Use the spun color as the dominant 60%, a complement for 30%, and a neutral for the remaining 10%.

No repeats

For team colors, remove each pick before the next spin so every team gets a unique color.

Creative constraint

Spin 3 times, then make something using only those 3 colors. Limits spark better ideas.

Check contrast

Test your color on both light and dark backgrounds. What pops on white might vanish on dark mode.

Colors by Role

Text-safe (high contrast)

Black, Navy Blue, Maroon. These read clearly on light backgrounds. Use them for headings, body text, and labels.

Attention-grabbers

Red, Orange, Magenta, Yellow. High energy colors that pull the eye. Best for CTAs, sale banners, highlights, and alerts.

Background-safe

White, Beige, Lavender, Gray. Subtle enough to sit behind content without competing. Use for page backgrounds, cards, and sections.

Accent colors

Blue, Teal, Purple, Cyan, Green, Gold, Pink, Brown. Strongest in small doses: buttons, icons, borders, links, and decorative touches.

All 20 Colors on This Wheel

Quick reference for every color on the wheel — name, hex code, RGB, and what it's typically used for.

ColorHexRGBCommon use
Blue#2563EB37, 99, 235Tech brands, trust, calm UI backgrounds
Red#DC2626220, 38, 38Alerts, energy, sale banners, sports teams
Green#16A34A22, 163, 74Success states, nature, health, go signals
Purple#7C3AED124, 58, 237Creativity, luxury, gaming, Gen Z brands
Black#17171723, 23, 23Typography, high contrast, elegant backgrounds
Pink#DB2777219, 39, 119Playful brands, beauty, Valentine's, accents
Yellow#EAB308234, 179, 8Warnings, highlights, optimism, food brands
Orange#EA580C234, 88, 12CTAs, energy, autumn, food and beverage
White#FAFAFA250, 250, 250Backgrounds, whitespace, clean layouts
Gray#64748B100, 116, 139Secondary text, borders, muted UI elements

Fun fact

Random color generators often surface palettes you wouldn't pick manually. Designers who choose colors themselves tend to reuse the same 5 to 7 colors in most projects. When the wheel lands on something unexpected, it pushes you to build around it, and those combinations often turn out stronger than your usual go-tos.

By the numbers

There are about 16.7 million possible HEX colors (every #RRGGBB combination). This wheel narrows that huge choice into 20 curated defaults, so you get direction in seconds and can still swap in your own hex codes when you want a full range for a specific brand, artwork, or challenge.

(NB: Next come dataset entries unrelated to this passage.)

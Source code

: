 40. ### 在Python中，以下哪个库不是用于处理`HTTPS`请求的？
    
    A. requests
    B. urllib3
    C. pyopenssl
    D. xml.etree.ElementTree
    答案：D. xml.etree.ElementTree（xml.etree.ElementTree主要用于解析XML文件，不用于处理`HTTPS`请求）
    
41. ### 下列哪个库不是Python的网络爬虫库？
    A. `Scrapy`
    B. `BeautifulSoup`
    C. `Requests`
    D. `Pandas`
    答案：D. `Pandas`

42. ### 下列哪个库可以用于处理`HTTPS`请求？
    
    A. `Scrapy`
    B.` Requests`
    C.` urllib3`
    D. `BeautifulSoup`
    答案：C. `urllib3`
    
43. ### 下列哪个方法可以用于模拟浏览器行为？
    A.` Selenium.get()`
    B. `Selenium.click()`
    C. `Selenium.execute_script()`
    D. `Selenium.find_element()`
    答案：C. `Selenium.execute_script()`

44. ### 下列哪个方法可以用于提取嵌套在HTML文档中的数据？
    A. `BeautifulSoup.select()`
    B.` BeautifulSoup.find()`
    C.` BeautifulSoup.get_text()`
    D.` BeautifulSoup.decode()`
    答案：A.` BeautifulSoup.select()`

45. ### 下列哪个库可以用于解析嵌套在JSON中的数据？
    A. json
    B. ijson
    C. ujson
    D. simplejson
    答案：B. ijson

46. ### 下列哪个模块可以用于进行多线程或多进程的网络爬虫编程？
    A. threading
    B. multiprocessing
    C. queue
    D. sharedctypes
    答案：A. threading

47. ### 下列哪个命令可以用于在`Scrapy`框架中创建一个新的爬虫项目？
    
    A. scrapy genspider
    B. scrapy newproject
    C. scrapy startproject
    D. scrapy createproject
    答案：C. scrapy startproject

FAQs about the Colors (Example) wheel

What is a color wheel spinner?

An online tool that picks a random color when you spin. This one starts with 20 curated defaults and lets you swap any slice for a hex code or custom name. Use it for design accent choices, art prompts, or assigning team colors fairly.

Can I add my own hex codes?

Yes. Edit any slice to use a hex value like #FF5733. The wheel selects from whatever's on it, so you can mix brand colors with random wildcards.

How many colors should I put on the wheel?

6 to 18 keeps slices readable. The default 20 works well for palette exploration. For team assignments, fewer is better — spin once per team and remove the picked color before the next spin.

Is the selection actually random?

Yes. Each spin uses a cryptographically random value to pick the winning slice. With equal weights, every color has the same chance.